If an infectious person is occupying a space and shedding pathogens into inhalable aerosols, contamination of room air is inevitable, unless a well-fitting mask with high filtration efficiency is used to trap infectious aerosols at the source. Assuming some infectious aerosols get released, they will begin to mix with room air rapidly. Quick entrainment of infectious aerosols by directed air flows leading toward cleaners or exhaust could reduce exposure to others occupying the indoor space. An example of directed airflow around an infectious person is a ventilated headboard (such as that developed by NIOSH) that exhausts patient generated aerosols reducing exposure to others nearby [15].
Although the physics of air mixing is a dynamic process that responds to numerous environmental conditions, one question of interest is, “at what distance between people does highly concentrated exhaled infectious aerosol dissipate to well-mixed levels within the room?” The assumption of a well-mixed space may underestimate exposure at close range, while overestimating exposure at longer range. Any air flow dynamics that can reduce the exposure at closer distances to the source, may be especially useful for preventing transmission when maintaining longer distance is not feasible. Air flow dynamics could be further investigated for its potential to reduce risk between public transportation passengers, diners in restaurants or dining halls, and in hospitals. Planes and trains can offer relatively high ventilation, >20 ACH, but air flow patterns may influence the risk between riders in relatively close proximity (e.g., within the same row, or within nearby rows).

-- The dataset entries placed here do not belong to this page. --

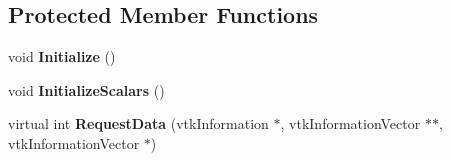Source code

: \subsection*{Protected Member Functions}
\begin{DoxyCompactItemize}
\item 
\hypertarget{classvtkCellsFilter_a5dd374d00109c7f750288fb186be0f30}{
void {\bfseries Initialize} ()}
\label{classvtkCellsFilter_a5dd374d00109c7f750288fb186be0f30}

\item 
\hypertarget{classvtkCellsFilter_adf17151e234e13a2040268529a320dfb}{
void {\bfseries InitializeScalars} ()}
\label{classvtkCellsFilter_adf17151e234e13a2040268529a320dfb}

\item 
\hypertarget{classvtkCellsFilter_aa7029a2eb18e53ff1c81461880796d30}{
virtual int {\bfseries RequestData} (vtkInformation $\ast$, vtkInformationVector $\ast$$\ast$, vtkInformationVector $\ast$)}
\label{classvtkCellsFilter_aa7029a2eb18e53ff1c81461880796d30}

\end{DoxyCompactItemize}
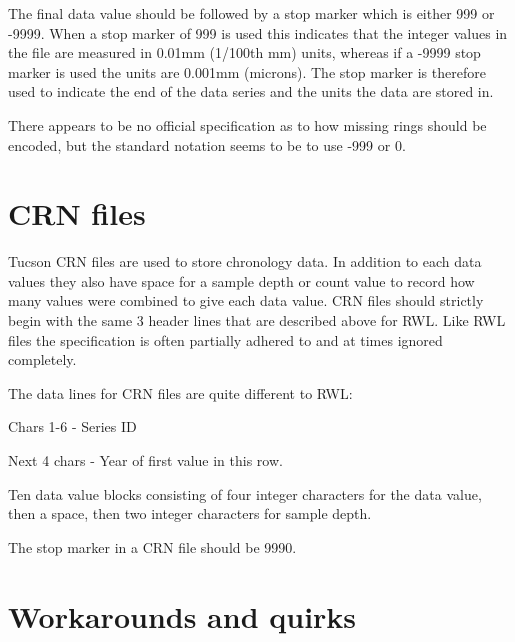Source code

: The final data value should be followed by a stop marker which is either 999 or -9999. When a stop marker of 999 is used this indicates that the integer values in the file are measured in 0.01mm (1/100th mm) units, whereas if a -9999 stop marker is used the units are 0.001mm (microns). The stop marker is therefore used to indicate the end of the data series and the units the data are stored in.

There appears to be no official specification as to how missing rings should be encoded, but the standard notation seems to be to use -999 or 0. 

\section{CRN files}

Tucson CRN files are used to store chronology data. In addition to each data values they also have space for a sample depth or count value to record how many values were combined to give each data value. CRN files should strictly begin with the same 3 header lines that are described above for RWL. Like RWL files the specification is often partially adhered to and at times ignored completely.

The data lines for CRN files are quite different to RWL:

\begin{itemize*}
    \item  Chars 1-6 - Series ID
    \item  Next 4 chars - Year of first value in this row.
    \item  Ten data value blocks consisting of four integer characters for the data value, then a space, then two integer characters for sample depth. 
\end{itemize*}

The stop marker in a CRN file should be 9990. 

\section{Workarounds and quirks}


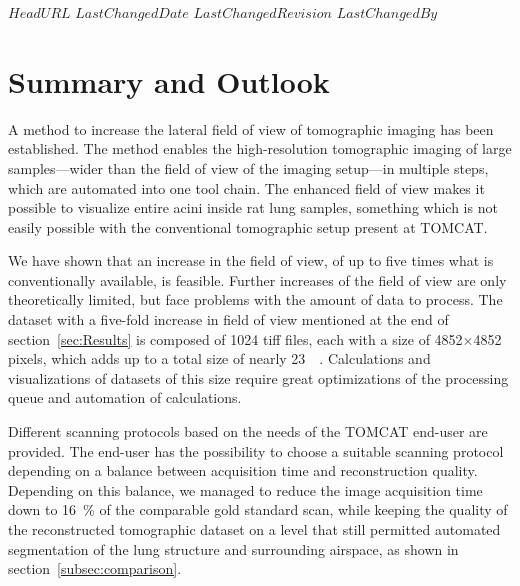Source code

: \svnidlong
{$HeadURL$}
{$LastChangedDate$}
{$LastChangedRevision$}
{$LastChangedBy$}
%
\section{Summary and Outlook}
\label{summary and outlook}
A method to increase the lateral field of view of tomographic imaging has been established. The method enables the high-resolution tomographic imaging of large samples---wider than the field of view of the imaging setup---in multiple steps, which are automated into one tool chain. The enhanced field of view makes it possible to visualize entire acini inside rat lung samples, something which is not easily possible with the conventional tomographic setup present at TOMCAT.

We have shown that an increase in the field of view, of up to five times what is conventionally available, is feasible. Further increases of the field of view are only theoretically limited, but face problems with the amount of data to process. The dataset with a five-fold increase in field of view mentioned at the end of section~\ref{sec:Results} is composed of 1024 tiff files, each with a size of 4852$\times$4852 pixels, which adds up to a total size of nearly \SI{23}{\giga\byte}. Calculations and visualizations of datasets of this size require great optimizations of the processing queue and automation of calculations.

Different scanning protocols based on the needs of the TOMCAT end-user are provided. The end-user has the possibility to choose a suitable scanning protocol depending on a balance between acquisition time and reconstruction quality. Depending on this balance, we managed to reduce the image acquisition time down to \SI{16}{\percent} of the comparable gold standard scan, while keeping the quality of the reconstructed tomographic dataset on a level that still permitted automated segmentation of the lung structure and surrounding airspace, as shown in section~\ref{subsec:comparison}.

Airflow considerations can also influence the effectiveness of upper room GUV. A study of GUV inactivation of aerosolized bacteria (regarded as a representative model for enveloped viruses such as SARS-CoV-2 or influenza), demonstrated a doubling of GUV inactivation effectiveness with the addition of a ceiling fan to draw air up into the GUV irradiance zone from the occupied zone below [16]. The effectiveness of GUV could increase in lower versus higher ventilated spaces, perhaps due to increased GUV exposure to larger volumes of room air that exit the room at a slower rate [17].